Top of DATA

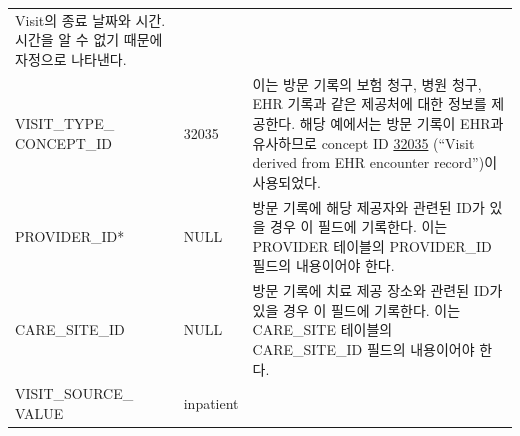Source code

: \documentclass[11pt]{book}
\theoremstyle{definition}
\theoremstyle{definition}
\theoremstyle{definition}
\theoremstyle{remark}
\begin{document}
\begin{longtable}[]{@{}lll@{}}
\begin{minipage}[t]{0.48\columnwidth}
Visit의 종료 날짜와 시간. 시간을 알 수 없기 때문에 자정으로
나타낸다.\strut
\end{minipage}\tabularnewline
\begin{minipage}[t]{0.28\columnwidth}\raggedright\strut
VISIT\_TYPE\_ CONCEPT\_ID\strut
\end{minipage} & \begin{minipage}[t]{0.16\columnwidth}\raggedright\strut
32035\strut
\end{minipage} & \begin{minipage}[t]{0.48\columnwidth}\raggedright\strut
이는 방문 기록의 보험 청구, 병원 청구, EHR 기록과 같은 제공처에 대한
정보를 제공한다. 해당 예에서는 방문 기록이 EHR과 유사하므로 concept ID
\href{http://athena.ohdsi.org/search-terms/terms/32035}{32035} (``Visit
derived from EHR encounter record'')이 사용되었다.\strut
\end{minipage}\tabularnewline
\begin{minipage}[t]{0.28\columnwidth}\raggedright\strut
PROVIDER\_ID*\strut
\end{minipage} & \begin{minipage}[t]{0.16\columnwidth}\raggedright\strut
NULL\strut
\end{minipage} & \begin{minipage}[t]{0.48\columnwidth}\raggedright\strut
방문 기록에 해당 제공자와 관련된 ID가 있을 경우 이 필드에 기록한다. 이는
PROVIDER 테이블의 PROVIDER\_ID 필드의 내용이어야 한다.\strut
\end{minipage}\tabularnewline
\begin{minipage}[t]{0.28\columnwidth}\raggedright\strut
CARE\_SITE\_ID\strut
\end{minipage} & \begin{minipage}[t]{0.16\columnwidth}\raggedright\strut
NULL\strut
\end{minipage} & \begin{minipage}[t]{0.48\columnwidth}\raggedright\strut
방문 기록에 치료 제공 장소와 관련된 ID가 있을 경우 이 필드에 기록한다.
이는 CARE\_SITE 테이블의 CARE\_SITE\_ID 필드의 내용이어야 한다.\strut
\end{minipage}\tabularnewline
\begin{minipage}[t]{0.28\columnwidth}\raggedright\strut
VISIT\_SOURCE\_ VALUE\strut
\end{minipage} & \begin{minipage}[t]{0.16\columnwidth}\raggedright\strut
inpatient\strut
\end{minipage} & \begin{minipage}[t]{0.48\columnwidth}\raggedright\strut

\end{minipage}
\end{longtable}
\end{document}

Bottom of DATA

#### EXERCISE GOAL
Output the entries above verbatim, with no picture included.

#### ANSWER SECTION
Source code

: \documentclass[11pt]{book}
\theoremstyle{definition}
\theoremstyle{definition}
\theoremstyle{definition}
\theoremstyle{remark}
\begin{document}
\begin{longtable}[]{@{}lll@{}}
\begin{minipage}[t]{0.48\columnwidth}
Visit의 종료 날짜와 시간. 시간을 알 수 없기 때문에 자정으로
나타낸다.\strut
\end{minipage}\tabularnewline
\begin{minipage}[t]{0.28\columnwidth}\raggedright\strut
VISIT\_TYPE\_ CONCEPT\_ID\strut
\end{minipage} & \begin{minipage}[t]{0.16\columnwidth}\raggedright\strut
32035\strut
\end{minipage} & \begin{minipage}[t]{0.48\columnwidth}\raggedright\strut
이는 방문 기록의 보험 청구, 병원 청구, EHR 기록과 같은 제공처에 대한
정보를 제공한다. 해당 예에서는 방문 기록이 EHR과 유사하므로 concept ID
\href{http://athena.ohdsi.org/search-terms/terms/32035}{32035} (``Visit
derived from EHR encounter record'')이 사용되었다.\strut
\end{minipage}\tabularnewline
\begin{minipage}[t]{0.28\columnwidth}\raggedright\strut
PROVIDER\_ID*\strut
\end{minipage} & \begin{minipage}[t]{0.16\columnwidth}\raggedright\strut
NULL\strut
\end{minipage} & \begin{minipage}[t]{0.48\columnwidth}\raggedright\strut
방문 기록에 해당 제공자와 관련된 ID가 있을 경우 이 필드에 기록한다. 이는
PROVIDER 테이블의 PROVIDER\_ID 필드의 내용이어야 한다.\strut
\end{minipage}\tabularnewline
\begin{minipage}[t]{0.28\columnwidth}\raggedright\strut
CARE\_SITE\_ID\strut
\end{minipage} & \begin{minipage}[t]{0.16\columnwidth}\raggedright\strut
NULL\strut
\end{minipage} & \begin{minipage}[t]{0.48\columnwidth}\raggedright\strut
방문 기록에 치료 제공 장소와 관련된 ID가 있을 경우 이 필드에 기록한다.
이는 CARE\_SITE 테이블의 CARE\_SITE\_ID 필드의 내용이어야 한다.\strut
\end{minipage}\tabularnewline
\begin{minipage}[t]{0.28\columnwidth}\raggedright\strut
VISIT\_SOURCE\_ VALUE\strut
\end{minipage} & \begin{minipage}[t]{0.16\columnwidth}\raggedright\strut
inpatient\strut
\end{minipage} & \begin{minipage}[t]{0.48\columnwidth}\raggedright\strut

\end{minipage}
\end{longtable}
\end{document}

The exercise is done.